The Empty Set: A Mathematical Net That Even Traps ‘Nothingness’
In mathematics, the empty set is a peculiar entity. It contains not a single element, yet it is undeniably granted the status of a “set.” What does this signify? It means that whether an object exists or not, or whether we can define it or not, the moment we place it into a “pouch of perception,” it is incorporated into the mathematical system.
Suppose I model “people who look like Won Bin” or “people who look like Timothée Chalamet,” but the criteria are so rigorous that not a single person on Earth qualifies. Even then, it exists as a “set with no elements.” Ultimately, at the very instant I establish a criterion (a model), a fragment of the world inevitably takes on the character of a set.
Is There Truly Nothing That Is Not a Set?
Is everything in the world, then, a set? Here, I observe the tension between “undefined chaos” and “defined cosmos.” To become a set, the premise of being “well-defined” is required. My act of setting variables and assigning weights through modeling is the work of drawing a “boundary line” upon a disordered reality. If there is something I have yet to model—something raw that human intellect has never once categorized—it might, for a fleeting moment, remain in a “non-set state.”
However, the moment I perceive it and ask, “What is that?”, it begins to enter the aggregate of my thoughts. Ultimately, declaring that there is nothing in this world that is not a set is equivalent to announcing that everything in the world lies within the range of my “perception” and “modeling.”
The Collective Character of All Existence
In the world as I see it, every existence possesses a collective character—whether it is a physical reality, an abstract notion, or even something defined by the attribute of “undefinability.”
- The Reductionist Perspective: We understand the vast system by breaking it down into subsets.
- The Perspective of Generalization: We bind individual elements together to find a single collective law.
In this process, there is no place for that which is not a set. To be “not a set” implies being “incomprehensible” and “unmanageable.” Perhaps the reason I model the world and approach it mathematically is a human instinct that simply cannot endure that “non-set state” (disorder).

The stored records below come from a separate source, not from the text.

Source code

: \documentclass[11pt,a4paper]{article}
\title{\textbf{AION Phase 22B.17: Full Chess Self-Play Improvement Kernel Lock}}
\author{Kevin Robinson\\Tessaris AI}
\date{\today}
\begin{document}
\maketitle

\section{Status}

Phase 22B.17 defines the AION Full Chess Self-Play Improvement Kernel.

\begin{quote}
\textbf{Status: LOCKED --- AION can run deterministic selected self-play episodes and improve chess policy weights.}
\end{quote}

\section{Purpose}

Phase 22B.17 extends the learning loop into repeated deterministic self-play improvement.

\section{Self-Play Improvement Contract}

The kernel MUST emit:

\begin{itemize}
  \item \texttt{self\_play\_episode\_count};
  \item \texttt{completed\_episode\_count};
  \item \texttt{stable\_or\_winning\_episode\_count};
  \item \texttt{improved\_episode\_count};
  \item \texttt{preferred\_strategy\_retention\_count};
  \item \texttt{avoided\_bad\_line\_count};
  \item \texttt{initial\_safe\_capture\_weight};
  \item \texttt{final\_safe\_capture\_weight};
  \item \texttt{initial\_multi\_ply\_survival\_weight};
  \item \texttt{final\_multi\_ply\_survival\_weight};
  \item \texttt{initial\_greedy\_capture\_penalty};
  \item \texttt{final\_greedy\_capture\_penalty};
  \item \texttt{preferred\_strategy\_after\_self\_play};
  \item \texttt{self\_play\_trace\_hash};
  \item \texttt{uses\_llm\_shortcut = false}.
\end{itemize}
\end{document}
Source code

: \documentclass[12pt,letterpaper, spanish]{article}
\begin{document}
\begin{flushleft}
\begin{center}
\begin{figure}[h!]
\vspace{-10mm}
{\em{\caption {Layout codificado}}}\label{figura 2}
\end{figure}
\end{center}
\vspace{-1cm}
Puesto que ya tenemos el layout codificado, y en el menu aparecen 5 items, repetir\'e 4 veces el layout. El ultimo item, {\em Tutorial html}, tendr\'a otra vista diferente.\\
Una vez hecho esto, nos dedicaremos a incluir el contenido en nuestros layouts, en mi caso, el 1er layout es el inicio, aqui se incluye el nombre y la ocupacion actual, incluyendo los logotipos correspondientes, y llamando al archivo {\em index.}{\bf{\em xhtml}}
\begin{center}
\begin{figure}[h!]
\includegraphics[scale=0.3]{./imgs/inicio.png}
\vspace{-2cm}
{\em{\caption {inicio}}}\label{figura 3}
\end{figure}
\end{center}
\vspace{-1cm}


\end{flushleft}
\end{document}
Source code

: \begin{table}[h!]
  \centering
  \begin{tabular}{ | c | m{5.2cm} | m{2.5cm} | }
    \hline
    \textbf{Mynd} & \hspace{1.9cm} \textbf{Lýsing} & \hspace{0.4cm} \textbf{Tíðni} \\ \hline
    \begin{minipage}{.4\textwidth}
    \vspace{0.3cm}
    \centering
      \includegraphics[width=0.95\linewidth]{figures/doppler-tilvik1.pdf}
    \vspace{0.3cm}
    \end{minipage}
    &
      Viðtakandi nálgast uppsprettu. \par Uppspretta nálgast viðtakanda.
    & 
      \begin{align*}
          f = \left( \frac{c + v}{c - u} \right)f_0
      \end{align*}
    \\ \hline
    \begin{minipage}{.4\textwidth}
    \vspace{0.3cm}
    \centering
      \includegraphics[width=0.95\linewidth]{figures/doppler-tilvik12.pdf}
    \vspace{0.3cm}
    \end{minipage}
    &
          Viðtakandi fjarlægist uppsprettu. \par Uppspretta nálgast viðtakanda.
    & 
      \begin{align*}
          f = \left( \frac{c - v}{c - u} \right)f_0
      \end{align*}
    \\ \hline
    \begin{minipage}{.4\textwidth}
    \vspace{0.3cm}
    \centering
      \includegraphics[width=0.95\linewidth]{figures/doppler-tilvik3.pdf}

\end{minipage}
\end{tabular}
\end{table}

Closing: The Fate of the Boundary-Drawer
If even the empty set is a set, then there is no realm I cannot touch. Even if my model is flawed and yields no results, I merely end up possessing one more set named “Failed Model.”
The world, in the end, is an overlapping of countless boundaries (Sets) that I have drawn. Today, as always, I cast the net of my thought into the vast ocean of the world to haul in fish called “sets.” There is nothing that is not a set. There are only hidden elements that I have yet to name, or those whose weights in my modeling converge to zero.